Private funding for Miami science museum falls short
Mayor Carlos Gimenez: No more public money to be allocated to museum
MIAMI-DADE COUNTY, Fla. – A private funding shortfall has public officials scrambling for another plan to open Miami's signature new science museum under construction in Bayfront Park.
Though the museum's board has been publicly describing their fundraising as "on target," Miami-Dade Mayor Carlos Gimenez revealed board members came to him two months ago to share the shortfall of pledges and donor gifts.
"First, they had to fire the original contractor. They are in litigation now over that," said Gimenez. "And, two, their pledges didn't come in as quickly as they thought."
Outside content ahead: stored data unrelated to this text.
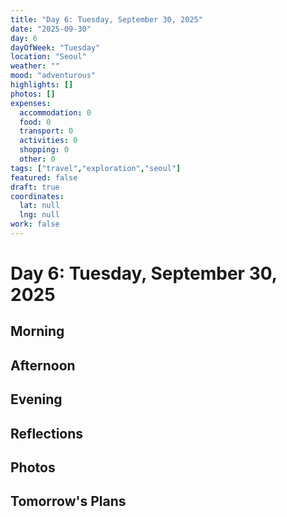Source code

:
 ```yaml
---
title: "Day 6: Tuesday, September 30, 2025"
date: "2025-09-30"
day: 6
dayOfWeek: "Tuesday"
location: "Seoul"
weather: ""
mood: "adventurous"
highlights: []
photos: []
expenses:
  accommodation: 0
  food: 0
  transport: 0
  activities: 0
  shopping: 0
  other: 0
tags: ["travel","exploration","seoul"]
featured: false
draft: true
coordinates:
  lat: null
  lng: null
work: false
---
```

# Day 6: Tuesday, September 30, 2025

## Morning

## Afternoon

## Evening

## Reflections

## Photos

## Tomorrow's Plans
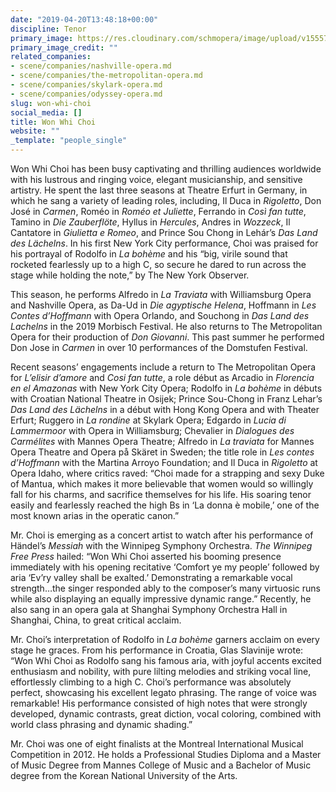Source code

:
 ```yaml
---
date: "2019-04-20T13:48:18+00:00"
discipline: Tenor
primary_image: https://res.cloudinary.com/schmopera/image/upload/v1555768038/media/2019/04/WonWhiChoi.jpg
primary_image_credit: ""
related_companies:
- scene/companies/nashville-opera.md
- scene/companies/the-metropolitan-opera.md
- scene/companies/skylark-opera.md
- scene/companies/odyssey-opera.md
slug: won-whi-choi
social_media: []
title: Won Whi Choi
website: ""
_template: "people_single"
---
```

Won Whi Choi has been busy captivating and thrilling audiences worldwide with his lustrous and ringing voice, elegant musicianship, and sensitive artistry. He spent the last three seasons at Theatre Erfurt in Germany, in which he sang a variety of leading roles, including, Il Duca in _Rigoletto_, Don José in _Carmen_, Roméo in _Roméo et Juliette_, Ferrando in _Così fan tutte_, Tamino in _Die Zauberflöte_, Hyllus in _Hercules_, Andres in _Wozzeck_, Il Cantatore in _Giulietta e Romeo_, and Prince Sou Chong in Lehár’s _Das Land des Lächelns_. In his first New York City performance, Choi was praised for his portrayal of Rodolfo in _La bohème_ and his “big, virile sound that rocketed fearlessly up to a high C, so secure he dared to run across the stage while holding the note,” by The New York Observer.

This season, he performs Alfredo in _La Traviata_ with Williamsburg Opera and Nashville Opera, as Da-Ud in _Die agyptische Helena_, Hoffmann in _Les Contes d’Hoffmann_ with Opera Orlando, and Souchong in _Das Land des Lachelns_ in the 2019 Morbisch Festival. He also returns to The Metropolitan Opera for their production of _Don Giovanni_.  This past summer he performed Don Jose in _Carmen_ in over 10 performances of the Domstufen Festival.

Recent seasons’ engagements include a return to The Metropolitan Opera for _L’elisir d’amore_ and _Cosi fan tutte_, a role début as Arcadio in _Florencia en el Amazonas_ with New York City Opera; Rodolfo in _La bohème_ in débuts with Croatian National Theatre in Osijek; Prince Sou-Chong in Franz Lehar’s _Das Land des Lächelns_ in a début with Hong Kong Opera and with Theater Erfurt; Ruggero in _La rondine_ at Skylark Opera; Edgardo in _Lucia di Lammermoor_ with Opera in Williamsburg; Chevalier in _Dialogues des Carmélites_ with Mannes Opera Theatre;  Alfredo in _La traviata_ for Mannes Opera Theatre and Opera på Skäret in Sweden; the title role in _Les contes d’Hoffmann_ with the Martina Arroyo Foundation; and Il Duca in _Rigoletto_ at Opera Idaho, where critics raved: “Choi made for a strapping and sexy Duke of Mantua, which makes it more believable that women would so willingly fall for his charms, and sacrifice themselves for his life. His soaring tenor easily and fearlessly reached the high Bs in ‘La donna è mobile,’ one of the most known arias in the operatic canon.”

Mr. Choi is emerging as a concert artist to watch after his performance of Händel’s _Messiah_ with the Winnipeg Symphony Orchestra. _The Winnipeg Free Press_ hailed: “Won Whi Choi asserted his booming presence immediately with his opening recitative ‘Comfort ye my people’ followed by aria ‘Ev’ry valley shall be exalted.’ Demonstrating a remarkable vocal strength…the singer responded ably to the composer’s many virtuosic runs while also displaying an equally impressive dynamic range.” Recently, he also sang in an opera gala at Shanghai Symphony Orchestra Hall in Shanghai, China, to great critical acclaim.

Mr. Choi’s interpretation of Rodolfo in _La bohème_ garners acclaim on every stage he graces. From his performance in Croatia, Glas Slavinije wrote: “Won Whi Choi as Rodolfo sang his famous aria, with joyful accents excited enthusiasm and nobility, with pure lilting melodies and striking vocal line, effortlessly climbing to a high C. Choi’s performance was absolutely perfect, showcasing his excellent legato phrasing. The range of voice was remarkable! His performance consisted of high notes that were strongly developed, dynamic contrasts, great diction, vocal coloring, combined with world class phrasing and dynamic shading.”

Mr. Choi was one of eight finalists at the Montreal International Musical Competition in 2012. He holds a Professional Studies Diploma and a Master of Music Degree from Mannes College of Music and a Bachelor of Music degree from the Korean National University of the Arts.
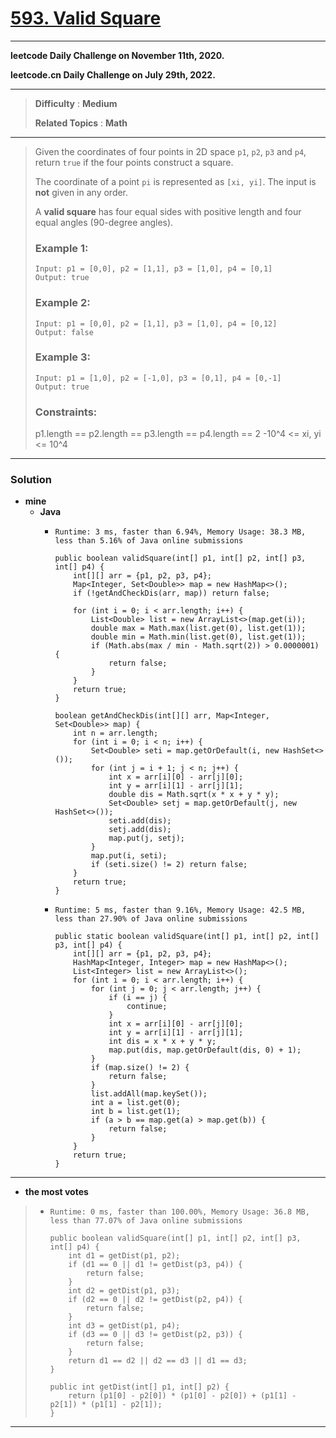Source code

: # [593. Valid Square](https://leetcode.com/problems/valid-square/)

---

**leetcode Daily Challenge on November 11th, 2020.**

**leetcode.cn Daily Challenge on July 29th, 2022.**

---

> **Difficulty** : **Medium**
>
> **Related Topics** : **Math**

---

> Given the coordinates of four points in 2D space `p1`, `p2`, `p3` and `p4`, return `true` if the four points construct a square.
>
> The coordinate of a point `pi` is represented as `[xi, yi]`. The input is **not** given in any order.
>
> A **valid square** has four equal sides with positive length and four equal angles (90-degree angles).
>
>
>
> ### Example 1:
> ```
> Input: p1 = [0,0], p2 = [1,1], p3 = [1,0], p4 = [0,1]
> Output: true
> ```
>
> ### Example 2:
> ```
> Input: p1 = [0,0], p2 = [1,1], p3 = [1,0], p4 = [0,12]
> Output: false
> ```
>
> ### Example 3:
> ```
> Input: p1 = [1,0], p2 = [-1,0], p3 = [0,1], p4 = [0,-1]
> Output: true
> ```
>
> ### Constraints:
> p1.length == p2.length == p3.length == p4.length == 2
> -10^4 <= xi, yi <= 10^4

---


### Solution
* **mine**
  * **Java**
    * `Runtime: 3 ms, faster than 6.94%, Memory Usage: 38.3 MB, less than 5.16% of Java online submissions`
      ```
      public boolean validSquare(int[] p1, int[] p2, int[] p3, int[] p4) {
          int[][] arr = {p1, p2, p3, p4};
          Map<Integer, Set<Double>> map = new HashMap<>();
          if (!getAndCheckDis(arr, map)) return false;

          for (int i = 0; i < arr.length; i++) {
              List<Double> list = new ArrayList<>(map.get(i));
              double max = Math.max(list.get(0), list.get(1));
              double min = Math.min(list.get(0), list.get(1));
              if (Math.abs(max / min - Math.sqrt(2)) > 0.0000001) {
                  return false;
              }
          }
          return true;
      }

      boolean getAndCheckDis(int[][] arr, Map<Integer, Set<Double>> map) {
          int n = arr.length;
          for (int i = 0; i < n; i++) {
              Set<Double> seti = map.getOrDefault(i, new HashSet<>());
              for (int j = i + 1; j < n; j++) {
                  int x = arr[i][0] - arr[j][0];
                  int y = arr[i][1] - arr[j][1];
                  double dis = Math.sqrt(x * x + y * y);
                  Set<Double> setj = map.getOrDefault(j, new HashSet<>());
                  seti.add(dis);
                  setj.add(dis);
                  map.put(j, setj);
              }
              map.put(i, seti);
              if (seti.size() != 2) return false;
          }
          return true;
      }
      ```

    * `Runtime: 5 ms, faster than 9.16%, Memory Usage: 42.5 MB, less than 27.90% of Java online submissions`
      ```
      public static boolean validSquare(int[] p1, int[] p2, int[] p3, int[] p4) {
          int[][] arr = {p1, p2, p3, p4};
          HashMap<Integer, Integer> map = new HashMap<>();
          List<Integer> list = new ArrayList<>();
          for (int i = 0; i < arr.length; i++) {
              for (int j = 0; j < arr.length; j++) {
                  if (i == j) {
                      continue;
                  }
                  int x = arr[i][0] - arr[j][0];
                  int y = arr[i][1] - arr[j][1];
                  int dis = x * x + y * y;
                  map.put(dis, map.getOrDefault(dis, 0) + 1);
              }
              if (map.size() != 2) {
                  return false;
              }
              list.addAll(map.keySet());
              int a = list.get(0);
              int b = list.get(1);
              if (a > b == map.get(a) > map.get(b)) {
                  return false;
              }
          }
          return true;
      }
      ```

---


* **the most votes**
>  * `Runtime: 0 ms, faster than 100.00%, Memory Usage: 36.8 MB, less than 77.07% of Java online submissions`
>    ```
>    public boolean validSquare(int[] p1, int[] p2, int[] p3, int[] p4) {
>        int d1 = getDist(p1, p2);
>        if (d1 == 0 || d1 != getDist(p3, p4)) {
>            return false;
>        }
>        int d2 = getDist(p1, p3);
>        if (d2 == 0 || d2 != getDist(p2, p4)) {
>            return false;
>        }
>        int d3 = getDist(p1, p4);
>        if (d3 == 0 || d3 != getDist(p2, p3)) {
>            return false;
>        }
>        return d1 == d2 || d2 == d3 || d1 == d3;
>    }
>
>    public int getDist(int[] p1, int[] p2) {
>        return (p1[0] - p2[0]) * (p1[0] - p2[0]) + (p1[1] - p2[1]) * (p1[1] - p2[1]);
>    }
>    ```

---


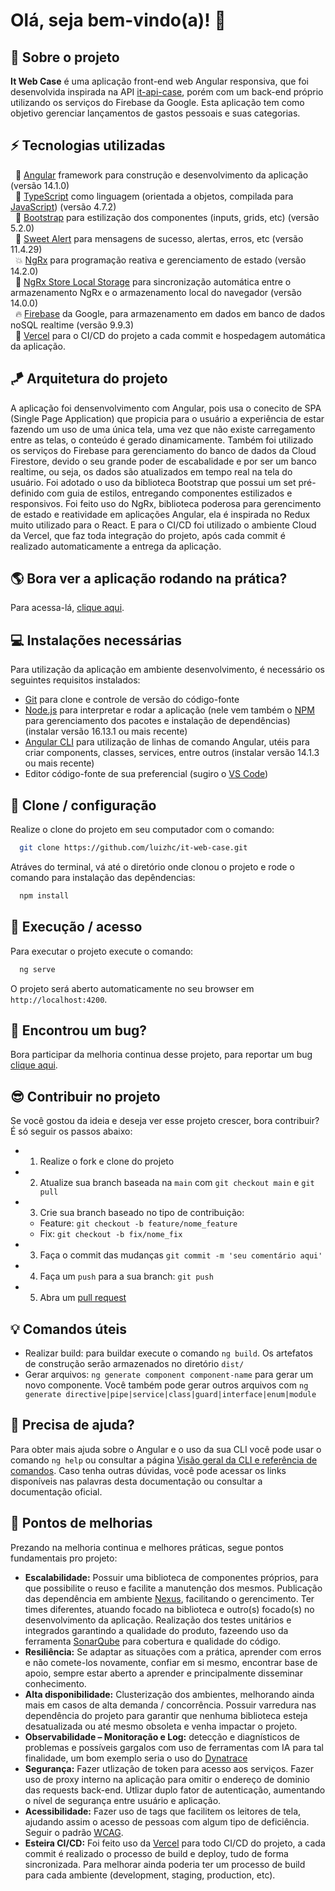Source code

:# Olá, seja bem-vindo(a)! 👋

## 🏡 Sobre o projeto

**It Web Case** é uma aplicação front-end web Angular responsiva, que foi desenvolvida inspirada na API [it-api-case](https://github.com/adelbs/it-api-case), porém com um back-end próprio utilizando os serviços do Firebase da Google. Esta aplicação tem como objetivo gerenciar lançamentos de gastos pessoais e suas categorias.

## ⚡ Tecnologias utilizadas

&nbsp;&nbsp;🚀 [Angular](http://angular.io) framework para construção e desenvolvimento da aplicação (versão 14.1.0) <br>
&nbsp;&nbsp;🤖 [TypeScript](https://www.typescriptlang.org) como linguagem (orientada a objetos, compilada para [JavaScript](https://developer.mozilla.org/pt-BR/docs/Web/JavaScript)) (versão 4.7.2) <br>
&nbsp;&nbsp;🎨 [Bootstrap](https://getbootstrap.com) para estilização dos componentes (inputs, grids, etc) (versão 5.2.0) <br>
&nbsp;&nbsp;📢 [Sweet Alert](https://sweetalert2.github.io/) para mensagens de sucesso, alertas, erros, etc (versão 11.4.29) <br>
&nbsp;&nbsp;💥 [NgRx](https://ngrx.io) para programação reativa e gerenciamento de estado (versão 14.2.0) <br>
&nbsp;&nbsp;🎯 [NgRx Store Local Storage](https://www.npmjs.com/package/ngrx-store-localstorage) para sincronização automática entre o armazenamento NgRx e o armazenamento local do navegador (versão 14.0.0) <br>
&nbsp;&nbsp;🔥 [Firebase](https://ngrx.io) da Google, para armazenamento em dados em banco de dados noSQL realtime (versão 9.9.3) <br>
&nbsp;&nbsp;💼 [Vercel](https://vercel.com/) para o CI/CD do projeto a cada commit e hospedagem automática da aplicação.

## 🪁 Arquitetura do projeto

A aplicação foi densenvolvimento com Angular, pois usa o conecito de SPA (Single Page Application) que propicia para o usuário a experiência de estar fazendo um uso de uma única tela, uma vez que não existe carregamento entre as telas, o conteúdo é gerado dinamicamente.
Também foi utilizado os serviços do Firebase para gerenciamento do banco de dados da Cloud Firestore, devido o seu grande poder de escabalidade e por ser um banco realtime, ou seja, os dados são atualizados em tempo real na tela do usuário.
Foi adotado o uso da biblioteca Bootstrap que possui um set pré-definido com guia de estilos, entregando componentes estilizados e responsivos.
Foi feito uso do NgRx, biblioteca poderosa para gerencimento de estado e reatividade em aplicações Angular, ela é inspirada no Redux muito utilizado para o React.
E para o CI/CD foi utilizado o ambiente Cloud da Vercel, que faz toda integração do projeto, após cada commit é realizado automaticamente a entrega da aplicação.

## 🌎 Bora ver a aplicação rodando na prática?

Para acessa-lá, <a href="https://it-web-case.vercel.app">clique aqui</a>.

## 💻 Instalações necessárias

Para utilização da aplicação em ambiente desenvolvimento, é necessário os seguintes requisitos instalados:

- [Git](https://git-scm.com) para clone e controle de versão do código-fonte
- [Node.js](https://nodejs.org) para interpretar e rodar a aplicação (nele vem também o [NPM](https://www.npmjs.com) para gerenciamento dos pacotes e instalação de dependências) (instalar versão 16.13.1 ou mais recente)
- [Angular CLI](https://angular.io/cli) para utilização de linhas de comando Angular, utéis para criar components, classes, services, entre outros (instalar versão 14.1.3 ou mais recente)
- Editor código-fonte de sua preferencial (sugiro o [VS Code](https://code.visualstudio.com))

## 🔧 Clone / configuração

Realize o clone do projeto em seu computador com o comando:

```bash
  git clone https://github.com/luizhc/it-web-case.git
```

Atráves do terminal, vá até o diretório onde clonou o projeto e rode o comando para instalação das depêndencias:

```bash
  npm install
```

## 🔌 Execução / acesso

Para executar o projeto execute o comando:

```bash
  ng serve
```

O projeto será aberto automaticamente no seu browser em `http://localhost:4200`.

## 🐞 Encontrou um bug?

Bora participar da melhoria continua desse projeto, para reportar um bug <a href="https://github.com/luizhc/it-web-case/issues">clique aqui</a>.

## 😎 Contribuir no projeto

Se você gostou da ideia e deseja ver esse projeto crescer, bora contribuir? É só seguir os passos abaixo:

- 1. Realize o fork e clone do projeto
- 2. Atualize sua branch baseada na `main` com `git checkout main` e `git pull`
- 3. Crie sua branch baseado no tipo de contribuição:
  - Feature: `git checkout -b feature/nome_feature `
  - Fix: `git checkout -b fix/nome_fix `
- 3. Faça o commit das mudanças `git commit -m 'seu comentário aqui'`
- 4. Faça um `push` para a sua branch: `git push`
- 5. Abra um <a href="https://github.com/luizhc/it-web-case/pulls">pull request</a>

## 💡 Comandos úteis

- Realizar build: para buildar execute o comando `ng build`. Os artefatos de construção serão armazenados no diretório `dist/`
- Gerar arquivos: `ng generate component component-name` para gerar um novo componente. Você também pode gerar outros arquivos com `ng generate directive|pipe|service|class|guard|interface|enum|module`

## 🌱 Precisa de ajuda?

Para obter mais ajuda sobre o Angular e o uso da sua CLI você pode usar o comando `ng help` ou consultar a página [Visão geral da CLI e referência de comandos](https://angular.io/cli). Caso tenha outras dúvidas, você pode acessar os links disponíveis nas palavras desta documentação ou consultar a documentação oficial.

## 💖 Pontos de melhorias

Prezando na melhoria continua e melhores práticas, segue pontos fundamentais pro projeto:

- **Escalabilidade:** Possuir uma biblioteca de componentes próprios, para que possibilite o reuso e facilite a manutenção dos mesmos. Publicação das dependência em ambiente [Nexus](https://www.sonatype.com/products/.nexus-repository), facilitando o gerencimento. Ter times diferentes, atuando focado na biblioteca e outro(s) focado(s) no desenvolvimento da aplicação. Realização dos testes unitários e integrados garantindo a qualidade do produto, fazeendo uso da ferramenta [SonarQube](https://www.sonarqube.org/) para cobertura e qualidade do código.
- **Resiliência:** Se adaptar as situações com a prática, aprender com erros e não comete-los novamente, confiar em si mesmo, encontrar base de apoio, sempre estar aberto a aprender e principalmente disseminar conhecimento.
- **Alta disponibilidade:** Clusterização dos ambientes, melhorando ainda mais em casos de alta demanda / concorrência. Possuir varredura nas dependência do projeto para garantir que nenhuma biblioteca esteja desatualizada ou até mesmo obsoleta e venha impactar o projeto.
- **Observabilidade – Monitoração e Log:** detecção e diagnísticos de problemas e possíveis gargalos com uso de ferramentas com IA para tal finalidade, um bom exemplo seria o uso do [Dynatrace](https://www.dynatrace.com/)
- **Segurança:** Fazer utlização de token para acesso aos serviços. Fazer uso de proxy interno na aplicação para omitir o endereço de dominio das requests back-end. Utlizar duplo fator de autenticação, aumentando o nível de segurança entre usuário e aplicação.
- **Acessibilidade:** Fazer uso de tags que facilitem os leitores de tela, ajudando assim o acesso de pessoas com algum tipo de deficiência. Seguir o padrão [WCAG](https://pt.wikipedia.org/wiki/Diretrizes_de_Acessibilidade_para_o_Conte%C3%BAdo_da_Web).
- **Esteira CI/CD:** Foi feito uso da [Vercel](https://vercel.com/) para todo CI/CD do projeto, a cada commit é realizado o processo de build e deploy, tudo de forma sincronizada. Para melhorar ainda poderia ter um processo de build para cada ambiente (development, staging, production, etc).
So far, $150 million in general obligation bonds is funding the construction of the four-building bayfront museum, which includes a 500,000-gallon aquarium and digital planetarium.
An additional $100 million in private funding was planned for the exhibits and operations, but to date, $70 million has been raised -- more than half of that from philanthropists Patricia and Phillip Frost, the couple for whom the museum is named.
Gimenez told the museum's board there would be no more public money allocated to the museum, but told Local10 News on Tuesday about his plan to keep the construction and intended opening underway.
"We have aspirations to be the next great cultural center in the hemisphere. This aggressive plan for fundraising is part of the formula for that," said Michael Spring, Miami-Dade County's cultural affairs director.
Under the mayor's plan, Miami-Dade County will front the museum 20 years worth of the annual county funding designated for museum operations -- a total of $80 million -- to allow for bank financing to finish construction and open the museum. Then, future private funding will replace that revenue stream for annual operations.
"We're not putting any more general fund money into it," Gimenez said. "It was money that they were going to receive that is front-loaded instead of being paid out in installments. I don't like this any more than anybody else, but when you look at the options, there is no option to keep it closed."
The mayor will need the Miami-Dade commissioners to approve the funding plan. He said eight of the 13 have indicated support.
All involved believe the private support will come more easily when the facility and programs are up and running.
"As it comes to fruition, we're seeing that more gifts are coming along. Its just not coming along as fast as we need to complete everything for opening," said museum president and CEO Gillian Thomas. "And the longer it takes, the more expensive things get, so we really want to get to opening as fast as we possibly can."
Thomas believes the museum will be ready for a grand opening in the fall as a premiere showcase for science and technology.